(Collected data)
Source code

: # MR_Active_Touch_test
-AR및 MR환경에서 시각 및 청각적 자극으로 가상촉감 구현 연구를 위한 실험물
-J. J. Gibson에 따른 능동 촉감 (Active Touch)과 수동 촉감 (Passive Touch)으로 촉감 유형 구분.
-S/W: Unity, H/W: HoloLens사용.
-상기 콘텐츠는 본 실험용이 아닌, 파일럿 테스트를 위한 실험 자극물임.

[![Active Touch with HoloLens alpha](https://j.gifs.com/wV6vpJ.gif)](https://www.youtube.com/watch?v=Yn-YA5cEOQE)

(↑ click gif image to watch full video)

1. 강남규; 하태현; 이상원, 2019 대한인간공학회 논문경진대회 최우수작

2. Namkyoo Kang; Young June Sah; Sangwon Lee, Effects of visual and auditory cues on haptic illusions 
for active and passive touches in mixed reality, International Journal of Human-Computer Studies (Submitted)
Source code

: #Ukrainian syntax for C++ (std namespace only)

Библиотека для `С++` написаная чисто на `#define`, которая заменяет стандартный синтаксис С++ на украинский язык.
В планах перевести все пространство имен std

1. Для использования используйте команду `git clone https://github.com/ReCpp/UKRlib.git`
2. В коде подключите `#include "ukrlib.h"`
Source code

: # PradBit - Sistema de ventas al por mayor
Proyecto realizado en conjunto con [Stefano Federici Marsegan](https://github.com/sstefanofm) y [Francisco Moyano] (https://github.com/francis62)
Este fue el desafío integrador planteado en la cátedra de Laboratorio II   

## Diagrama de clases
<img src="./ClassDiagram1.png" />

= Exercise aim =
Retype exactly the line with "[![Active Touch with" and each line after it until the records end, and include no other line.

= Task response =
[![Active Touch with HoloLens alpha](https://j.gifs.com/wV6vpJ.gif)](https://www.youtube.com/watch?v=Yn-YA5cEOQE)

(↑ click gif image to watch full video)

1. 강남규; 하태현; 이상원, 2019 대한인간공학회 논문경진대회 최우수작

2. Namkyoo Kang; Young June Sah; Sangwon Lee, Effects of visual and auditory cues on haptic illusions 
for active and passive touches in mixed reality, International Journal of Human-Computer Studies (Submitted)
Source code

: #Ukrainian syntax for C++ (std namespace only)

Библиотека для `С++` написаная чисто на `#define`, которая заменяет стандартный синтаксис С++ на украинский язык.
В планах перевести все пространство имен std

1. Для использования используйте команду `git clone https://github.com/ReCpp/UKRlib.git`
2. В коде подключите `#include "ukrlib.h"`
Source code

: # PradBit - Sistema de ventas al por mayor
Proyecto realizado en conjunto con [Stefano Federici Marsegan](https://github.com/sstefanofm) y [Francisco Moyano] (https://github.com/francis62)
Este fue el desafío integrador planteado en la cátedra de Laboratorio II   

## Diagrama de clases
<img src="./ClassDiagram1.png" />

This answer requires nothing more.